A fascinating canter through the history of horses and their dealings, for better or worse, with humans.
Horses have served humans for centuries. Still, writes Raulff, director of the German Literature Archive, we have arrived at the end of the “Age of Equus.” “To be born in the countryside in the mid-twentieth century meant growing up in an old world,” he writes at the outset of his sweeping cultural history, one in which horses did work drawing plows and wagons; even at that time, the horse was at the end of its useful life, the victim of a long decline in the age of mechanization that corresponded to the “long 19th century.” The “Centaurian Pact” that Raulff celebrates still exists, though horses are now mostly used for recreation, but under very different terms from those of the past. In his long, circumstantial discussion of horses in warfare, for instance, he observes that in World War I, between 8 million and 9 million horses were killed, about as many as humans. The book has an almanaclike feel to it, darting from sketch to interesting tidbit to extended narrative. Though it sometimes approaches an everything-you-ever-wanted-to-know-about manual, in all its oddments—e.g., Theodore Roosevelt risked a lawsuit from Buffalo Bill Cody for coining the term “Rough Riders,” the invention of the stirrup stirred demand for heavier armor and bigger horses, spurring evolution of armaments and animals alike, and so forth—there is a thoroughly impressive literary endeavor at play.
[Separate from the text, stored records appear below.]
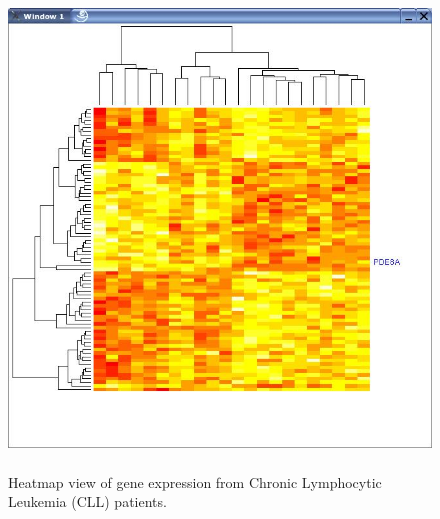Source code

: \documentclass{article}[11pt]
\begin{document}
\begin{figure}[ht]
  \begin{center}
    \includegraphics[height=5in, width=5in]{heatmap.jpg}
    \caption{ Heatmap view of gene expression from Chronic Lymphocytic
      Leukemia (CLL) patients. }
    \label{Fig:heatmap}
  \end{center}
\end{figure}
\end{document}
Indeed, some of the best moments of this excellent book concern literary and artistic responses to horses, from the “savagely beaten or tormented horse” as a literary trope (Nietzsche, Kraus, Schopenhauer) to Slim Pickens’ riding “the hobby horse of the nuclear age” at the close of Stanley Kubrick’s film Dr. Strangelove.
A top-notch addition to the library of any cultured equestrian; highly readable from start to finish.